Adding WDigest status & fixing missing paths for multiple third-party applications

[cert-cwatch]

Description

Hello,

This PR adds the WDigest configuration key to the threat hunting artifacts, which may be enabled by attackers to allow credentials to be stored in plaintext in LSASS memory. This method has been documented on some ransomware cases.

This PR also fixes several registry paths for third-party application artifacts. Some entries referenced only CurrentControlSet. Because CurrentControlSet is a runtime alias and does not exist in the offline SYSTEM hive, those artifacts would not appear when parsing with RECmd.

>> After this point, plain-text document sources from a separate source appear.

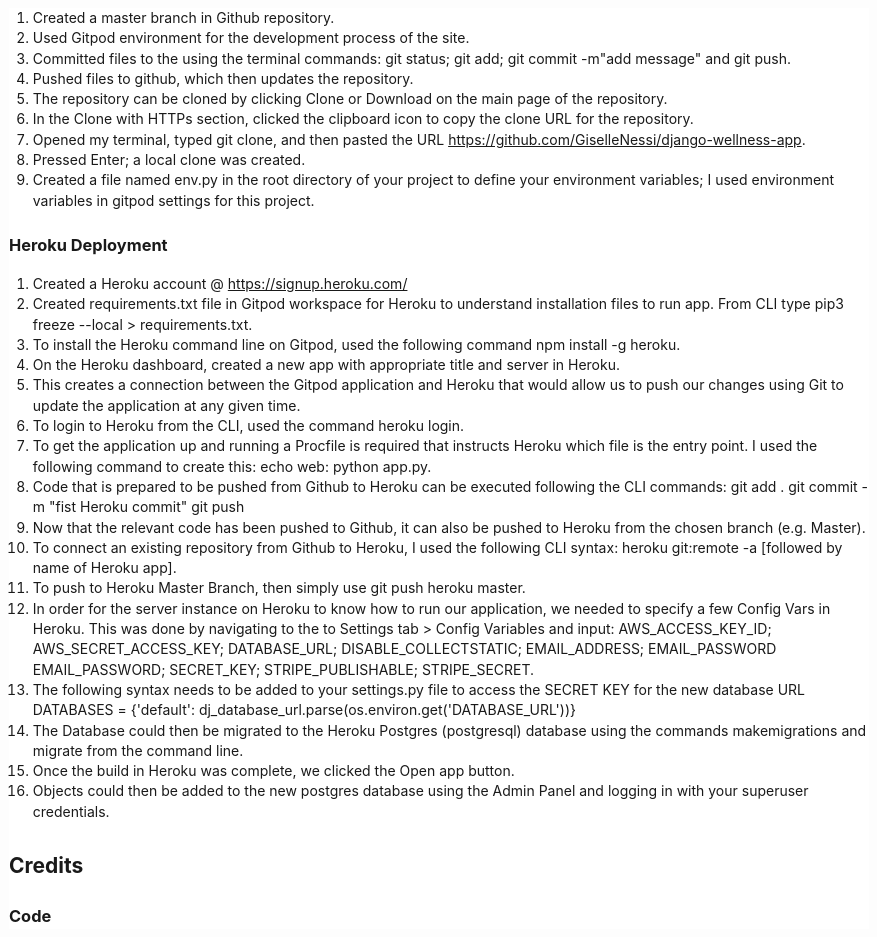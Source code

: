1. Created a master branch in Github repository.
2. Used Gitpod environment for the development process of the site.
3. Committed files to the using the terminal commands: git status; git add; 
git commit -m"add message" and git push.
4. Pushed files to github, which then updates the repository.
5. The repository can be cloned by clicking Clone or Download on the main page of the repository.
6. In the Clone with HTTPs section, clicked the clipboard icon to copy the clone URL for the repository.
7. Opened my terminal, typed git clone, and then pasted 
the URL https://github.com/GiselleNessi/django-wellness-app.
8. Pressed Enter; a local clone was created.
9. Created a file named env.py in the root directory of your project to define your 
environment variables; I used environment variables in gitpod settings for this project.


### Heroku Deployment

1. Created a Heroku account @ https://signup.heroku.com/
2. Created requirements.txt file in Gitpod workspace for Heroku to understand 
installation files to run app. From CLI type pip3 freeze --local > requirements.txt.
3. To install the Heroku command line on Gitpod, used the following command npm install -g heroku.
4. On the Heroku dashboard, created a new app with appropriate title and server in Heroku. 
5. This creates a connection between the Gitpod application and Heroku that would allow us 
to push our changes using Git to update the application at any given time.
6. To login to Heroku from the CLI, used the command heroku login.
7. To get the application up and running a Procfile is required that instructs Heroku which 
file is the entry point. I used the following command to create this: echo web: python app.py.
8. Code that is prepared to be pushed from Github to Heroku can be executed following the 
CLI commands: git add . git commit -m "fist Heroku commit" git push
9. Now that the relevant code has been pushed to Github, it can also be pushed to Heroku from 
the chosen branch (e.g. Master).
10. To connect an existing repository from Github to Heroku, I used the following 
CLI syntax: heroku git:remote -a [followed by name of Heroku app].
11. To push to Heroku Master Branch, then simply use git push heroku master.
12. In order for the server instance on Heroku to know how to run our application, we needed to 
specify a few Config Vars in Heroku. This was done by navigating to the to 
Settings tab > Config Variables and input: AWS_ACCESS_KEY_ID; AWS_SECRET_ACCESS_KEY; DATABASE_URL; 
DISABLE_COLLECTSTATIC; EMAIL_ADDRESS; EMAIL_PASSWORD EMAIL_PASSWORD; SECRET_KEY; STRIPE_PUBLISHABLE; 
STRIPE_SECRET.
13. The following syntax needs to be added to your settings.py file to access the SECRET KEY for 
the new database URL DATABASES = {'default': dj_database_url.parse(os.environ.get('DATABASE_URL'))}
14. The Database could then be migrated to the Heroku Postgres (postgresql) database using the 
commands makemigrations and migrate from the command line.
15. Once the build in Heroku was complete, we clicked the Open app button.
16. Objects could then be added to the new postgres database using the Admin Panel and logging in 
with your superuser credentials.


## Credits

### Code
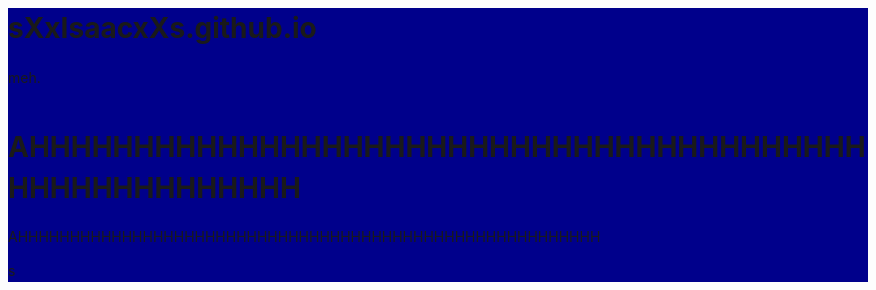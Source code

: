 # sXxIsaacxXs.github.io
meh.
<!DOCTYPE html>
<html>
<head>
<style>
body {
  background-color: darkblue;
}

h1 {
  color: red
 ;
  text-align: corner;
}

p {
  font-family: pixel;
  font-size: 50px;
}
</style>
</head>
<body>

<h1>AHHHHHHHHHHHHHHHHHHHHHHHHHHHHHHHHHHHHHHHHHHHHHHHHHHHHHH
</h1>
<p>AHHHHHHHHHHHHHHHHHHHHHHHHHHHHHHHHHHHHHHHHHHHHHHHHHHHHHHHH
</p>

</body>
</html>

s
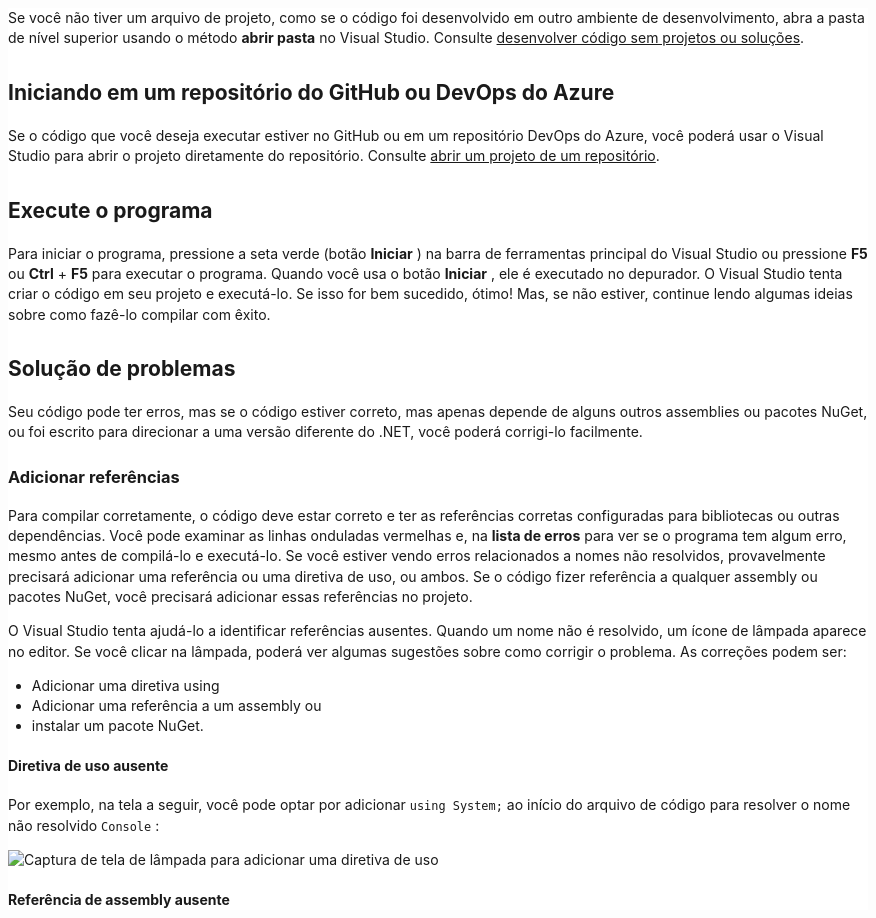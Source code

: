 Se você não tiver um arquivo de projeto, como se o código foi desenvolvido em outro ambiente de desenvolvimento, abra a pasta de nível superior usando o método **abrir pasta** no Visual Studio. Consulte [desenvolver código sem projetos ou soluções](../../ide/develop-code-in-visual-studio-without-projects-or-solutions.md).

## <a name="starting-from-a-github-or-azure-devops-repo"></a>Iniciando em um repositório do GitHub ou DevOps do Azure

Se o código que você deseja executar estiver no GitHub ou em um repositório DevOps do Azure, você poderá usar o Visual Studio para abrir o projeto diretamente do repositório. Consulte [abrir um projeto de um repositório](../tutorial-open-project-from-repo.md).

## <a name="run-the-program"></a>Execute o programa

Para iniciar o programa, pressione a seta verde (botão **Iniciar** ) na barra de ferramentas principal do Visual Studio ou pressione **F5** ou **Ctrl** + **F5** para executar o programa. Quando você usa o botão **Iniciar** , ele é executado no depurador.  O Visual Studio tenta criar o código em seu projeto e executá-lo.  Se isso for bem sucedido, ótimo! Mas, se não estiver, continue lendo algumas ideias sobre como fazê-lo compilar com êxito.

## <a name="troubleshooting"></a>Solução de problemas

Seu código pode ter erros, mas se o código estiver correto, mas apenas depende de alguns outros assemblies ou pacotes NuGet, ou foi escrito para direcionar a uma versão diferente do .NET, você poderá corrigi-lo facilmente.

### <a name="add-references"></a>Adicionar referências

Para compilar corretamente, o código deve estar correto e ter as referências corretas configuradas para bibliotecas ou outras dependências. Você pode examinar as linhas onduladas vermelhas e, na **lista de erros** para ver se o programa tem algum erro, mesmo antes de compilá-lo e executá-lo. Se você estiver vendo erros relacionados a nomes não resolvidos, provavelmente precisará adicionar uma referência ou uma diretiva de uso, ou ambos. Se o código fizer referência a qualquer assembly ou pacotes NuGet, você precisará adicionar essas referências no projeto.

O Visual Studio tenta ajudá-lo a identificar referências ausentes. Quando um nome não é resolvido, um ícone de lâmpada aparece no editor. Se você clicar na lâmpada, poderá ver algumas sugestões sobre como corrigir o problema. As correções podem ser:

- Adicionar uma diretiva using
- Adicionar uma referência a um assembly ou
- instalar um pacote NuGet.

#### <a name="missing-using-directive"></a>Diretiva de uso ausente

Por exemplo, na tela a seguir, você pode optar por adicionar `using System;` ao início do arquivo de código para resolver o nome não resolvido `Console` :

![Captura de tela de lâmpada para adicionar uma diretiva de uso](media/name-does-not-exist2.png)

#### <a name="missing-assembly-reference"></a>Referência de assembly ausente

Please let me know if this PR looks good or if any adjustments are needed.

Checklist:

Please replace every instance of [ ] with [X] OR click on the checkboxes after you submit your PR

• I have generated a unique GUID for my Batch file(s)
• I have tested and validated the new Batch file(s) against test data and achieved the desired output
• I have placed the Batch file(s) within the .\RECmd\BatchExamples directory
• I have set or updated the version of my Batch file(s)
• I have made an attempt to document the artifacts within the Batch file(s)
• I have consulted the Guide/Template to ensure my Map(s) follow the same format

Thank you for your submission and for contributing to the DFIR community!